--- DATA FOR ANALYSIS ---

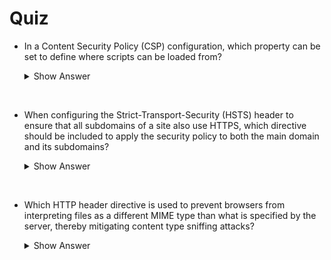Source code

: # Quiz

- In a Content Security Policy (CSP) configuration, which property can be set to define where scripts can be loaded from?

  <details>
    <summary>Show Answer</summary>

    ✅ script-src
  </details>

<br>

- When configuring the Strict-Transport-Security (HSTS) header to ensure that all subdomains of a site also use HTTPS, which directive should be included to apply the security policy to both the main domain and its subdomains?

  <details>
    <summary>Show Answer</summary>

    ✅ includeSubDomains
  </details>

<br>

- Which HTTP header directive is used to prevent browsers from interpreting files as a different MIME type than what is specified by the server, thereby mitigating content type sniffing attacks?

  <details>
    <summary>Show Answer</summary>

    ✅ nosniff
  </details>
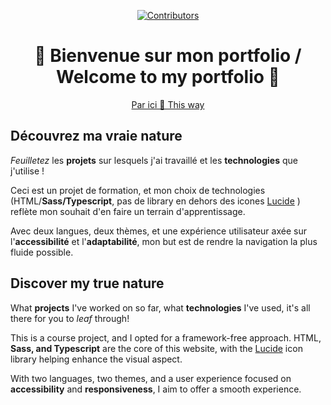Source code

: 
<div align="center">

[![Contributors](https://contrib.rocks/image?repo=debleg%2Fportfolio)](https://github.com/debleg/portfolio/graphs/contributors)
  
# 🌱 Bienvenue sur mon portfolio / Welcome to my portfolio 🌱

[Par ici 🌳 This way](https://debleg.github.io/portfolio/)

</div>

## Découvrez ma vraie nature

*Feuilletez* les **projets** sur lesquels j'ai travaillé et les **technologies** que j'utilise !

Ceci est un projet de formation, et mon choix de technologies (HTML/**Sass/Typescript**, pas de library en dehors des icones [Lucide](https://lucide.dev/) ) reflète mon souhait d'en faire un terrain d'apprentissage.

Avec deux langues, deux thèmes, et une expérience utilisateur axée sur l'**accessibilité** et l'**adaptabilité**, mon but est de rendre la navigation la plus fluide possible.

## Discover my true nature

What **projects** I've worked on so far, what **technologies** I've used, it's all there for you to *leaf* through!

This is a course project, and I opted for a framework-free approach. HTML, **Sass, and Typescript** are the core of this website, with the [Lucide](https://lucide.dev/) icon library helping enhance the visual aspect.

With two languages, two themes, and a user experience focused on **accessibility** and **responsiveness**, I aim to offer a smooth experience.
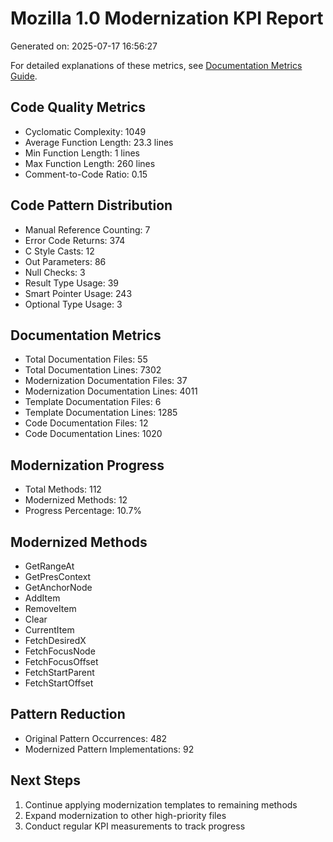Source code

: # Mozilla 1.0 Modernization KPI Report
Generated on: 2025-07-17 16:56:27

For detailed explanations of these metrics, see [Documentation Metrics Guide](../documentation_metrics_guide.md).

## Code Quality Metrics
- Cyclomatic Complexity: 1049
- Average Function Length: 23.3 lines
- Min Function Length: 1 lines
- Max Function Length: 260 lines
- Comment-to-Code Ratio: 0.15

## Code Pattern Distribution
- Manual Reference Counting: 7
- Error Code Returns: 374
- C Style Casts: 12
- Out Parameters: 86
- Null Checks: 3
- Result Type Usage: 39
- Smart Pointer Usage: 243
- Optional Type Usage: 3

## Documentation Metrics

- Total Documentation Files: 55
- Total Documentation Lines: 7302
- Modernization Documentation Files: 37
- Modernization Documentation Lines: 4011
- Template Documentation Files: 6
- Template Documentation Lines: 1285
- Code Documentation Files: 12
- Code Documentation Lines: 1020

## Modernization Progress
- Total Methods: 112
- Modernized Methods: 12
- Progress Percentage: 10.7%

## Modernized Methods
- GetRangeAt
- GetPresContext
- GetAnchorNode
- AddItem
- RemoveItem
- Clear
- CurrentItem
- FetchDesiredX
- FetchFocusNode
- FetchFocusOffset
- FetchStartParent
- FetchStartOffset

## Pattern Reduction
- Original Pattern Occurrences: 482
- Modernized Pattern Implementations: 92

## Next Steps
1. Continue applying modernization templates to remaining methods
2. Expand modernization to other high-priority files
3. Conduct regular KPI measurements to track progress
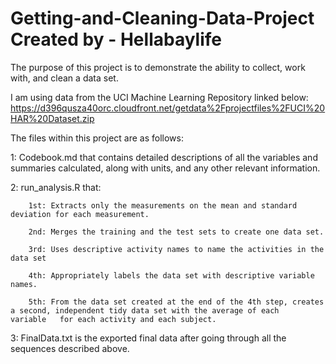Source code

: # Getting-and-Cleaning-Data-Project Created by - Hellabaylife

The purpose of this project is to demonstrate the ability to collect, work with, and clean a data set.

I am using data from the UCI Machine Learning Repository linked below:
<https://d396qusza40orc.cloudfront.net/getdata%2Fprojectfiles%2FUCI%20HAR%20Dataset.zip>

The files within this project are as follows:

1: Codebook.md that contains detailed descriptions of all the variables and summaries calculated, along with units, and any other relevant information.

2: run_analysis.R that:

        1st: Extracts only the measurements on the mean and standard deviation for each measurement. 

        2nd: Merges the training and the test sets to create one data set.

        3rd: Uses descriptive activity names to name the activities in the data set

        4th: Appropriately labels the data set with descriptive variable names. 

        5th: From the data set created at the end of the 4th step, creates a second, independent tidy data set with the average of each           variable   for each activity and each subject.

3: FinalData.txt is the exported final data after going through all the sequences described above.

---

◆ TASK TO COMPLETE:
Count each line above that has the word "activity" in it, and write down nothing but the total.

◆ YOUR RESPONSE:
2